Retrospective reviews have continued to be positive. According to AllMusic's William Ruhlmann, "Graceland became the standard against which subsequent musical experiments by major artists were measured." Joe Tangari of Pitchfork wrote that "its songs transcend the context as listening experiences. These songs are astute and exciting, spit-shined with the gloss of production that bears a lot of hallmarks of the era but somehow has refused to age. Taken as a whole, the album offers tremendous insight into how we live in our world and how that changes as we get older." Patrick Humphries of BBC Music wrote that "it may well stand as the pinnacle of his remarkable half-century career ... Simon fashioned a record which was truly, blindingly original, and – listening to it a quarter of a century on – modern and timeless." Andy Gill of The Independent wrote: "The character of the base music here is overwhelming: complex, ebullient and life-affirming, and in yoking this intricate dance music to his sophisticated New Yorker sensibility, Simon created a transatlantic bridge that neither pandered to nor patronised either culture."

Accolades
Graceland earned Simon the Best International Solo Artist award at the 1987 Brit Awards. It was ranked No. 84 in a 2005 survey by British television's Channel 4 to determine the 100 greatest albums of all time.

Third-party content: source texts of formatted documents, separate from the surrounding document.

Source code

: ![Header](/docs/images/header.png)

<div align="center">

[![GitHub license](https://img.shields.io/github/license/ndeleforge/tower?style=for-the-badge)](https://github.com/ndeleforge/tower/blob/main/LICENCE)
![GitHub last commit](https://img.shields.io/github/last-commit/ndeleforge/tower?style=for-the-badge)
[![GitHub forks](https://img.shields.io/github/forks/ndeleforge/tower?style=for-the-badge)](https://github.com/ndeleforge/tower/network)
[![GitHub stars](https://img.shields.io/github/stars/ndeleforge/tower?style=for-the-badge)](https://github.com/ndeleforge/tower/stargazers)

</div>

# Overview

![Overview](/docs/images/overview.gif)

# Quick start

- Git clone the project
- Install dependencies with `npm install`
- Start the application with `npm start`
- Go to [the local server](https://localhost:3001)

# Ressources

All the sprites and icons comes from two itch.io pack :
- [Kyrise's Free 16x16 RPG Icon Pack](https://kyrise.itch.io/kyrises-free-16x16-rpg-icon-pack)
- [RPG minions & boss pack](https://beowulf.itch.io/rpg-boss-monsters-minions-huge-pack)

Graceland was ranked 81st on the 2003 list of Rolling Stone magazine's 500 Greatest Albums of All Time, as "an album about isolation and redemption that transcended 'world music' to become the whole world's soundtrack." The ranking increased to 71st in the 2012 revision and 46th in the 2020 list. In 2000 it was voted number 43 in Colin Larkin's All Time Top 1000 Albums. The song "Graceland" was voted #485 in the list of Rolling Stone's 500 Greatest Songs of All Time.

Grammy Awards 

|-
|  style="width:35px; text-align:center;" rowspan="3"|1987|| rowspan="2"|Graceland || Album of the Year || 
|-
|Best Pop Vocal Performance, Male || 
|-
|rowspan="2"|"Graceland"|||Song of the Year || 
|-
| style="text-align:center;"|1988 || Record of the Year  || 
|-

Controversy
Following the album's success, Simon faced accusations by organizations such as Artists United Against Apartheid, anti-apartheid musicians including Billy Bragg, Paul Weller, and Jerry Dammers, and James Victor Gbeho, at the time the Ghanaian Ambassador to the United Nations. Saying Simon had broken the cultural boycott imposed by the rest of the world against the apartheid regime in South Africa, they called him "naive" and condemned him for having potentially damaged anti-apartheid solidarity.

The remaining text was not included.